世界の誰もがプーチンの行動を理解するために、考察を続けている中で、私も微力ながら、何故プーチンがこのような行動を選択したのか、少なくともプーチンが狂人でないとすれば、そこには彼の合理的選択があったに違いなく、その合理的選択は如何なる選択の連鎖の結果であるのかを、考えざるを得ない。
先ずは、プーチンが信心深い、いわゆる西欧的な信心深さとは異なる、信心深さを持っている、と考えた方が、プーチンの行動を理解しやすい、というのは確かなようである。プーチンの信心深さを表すのには、幾つかのキーワードを挙げることができよう。
その第一がモスクワ正教会のキリル総司教であろう。
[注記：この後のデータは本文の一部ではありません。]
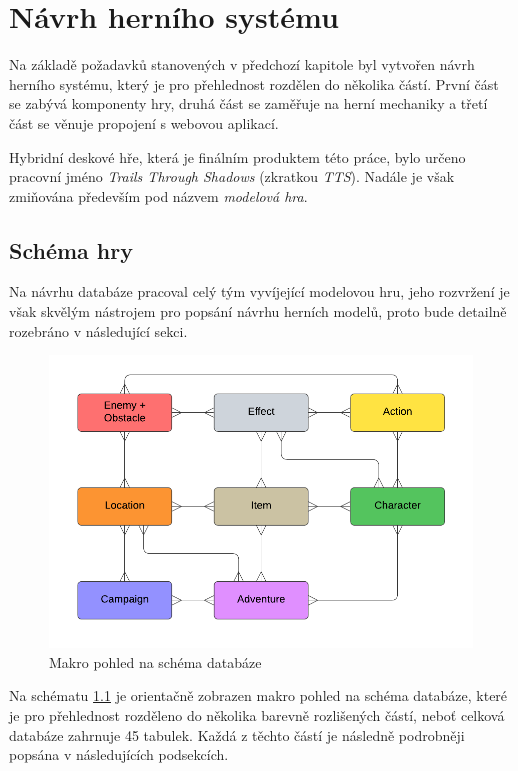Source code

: \chapter{Návrh herního systému}
\label{chap:design}

Na základě požadavků stanovených v předchozí kapitole byl vytvořen návrh herního systému, který je pro přehlednost rozdělen do několika částí. První část se zabývá komponenty hry, druhá část se zaměřuje na herní mechaniky a třetí část se věnuje propojení s webovou aplikací.

Hybridní deskové hře, která je finálním produktem této práce, bylo určeno pracovní jméno \textit{Trails Through Shadows} (zkratkou \textit{TTS}). Nadále je však zmiňována především pod názvem \textit{modelová hra}.


\section{Schéma hry}
\label{sec:design_scheme}

Na návrhu databáze pracoval celý tým vyvíjející modelovou hru, jeho rozvržení je však skvělým nástrojem pro popsání návrhu herních modelů, proto bude detailně rozebráno v následující sekci.

\begin{figure}[h]
    \centering
    \includegraphics[scale=0.8]{../../shared/diagrams/er_macro.pdf}
    \caption{Makro pohled na schéma databáze}
    \label{diag:er_macro}
\end{figure}

Na schématu \ref{diag:er_macro} je orientačně zobrazen makro pohled na schéma databáze, které je pro přehlednost rozděleno do několika barevně rozlišených částí, neboť celková databáze zahrnuje 45 tabulek. Každá z těchto částí je následně podrobněji popsána v následujících podsekcích.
キリル総司教が、プーチンと親密な関係にあることは良く知られているし、その行動パターンに重なるところがあるように思われる。キリル総司教は、KGBとの関係が取りざたされているが、Wikipediaに興味深い情報が記されている。この記事によれば、若い時代に、世界教会協議会(WCC)に加わっていたキリル総司教が、KGBから指令されたのは、ラテンアメリカ全体に、解放神学を広めることに、WCCを関与させること、であったという。解放神学については、フランシスコ教皇がやはり若い時分、解放神学に関わっていたものの、一定の距離を置いていたことと比べると興味深い。フランシスコ教皇がロシアのウクライナ侵攻以降に、キリル総司教と電話会談したものの、さしたる成果を得ることが出来なかった、というのは、解放神学に対する考え方の違いが両者の間に、今もある、ということの証左でもあろう。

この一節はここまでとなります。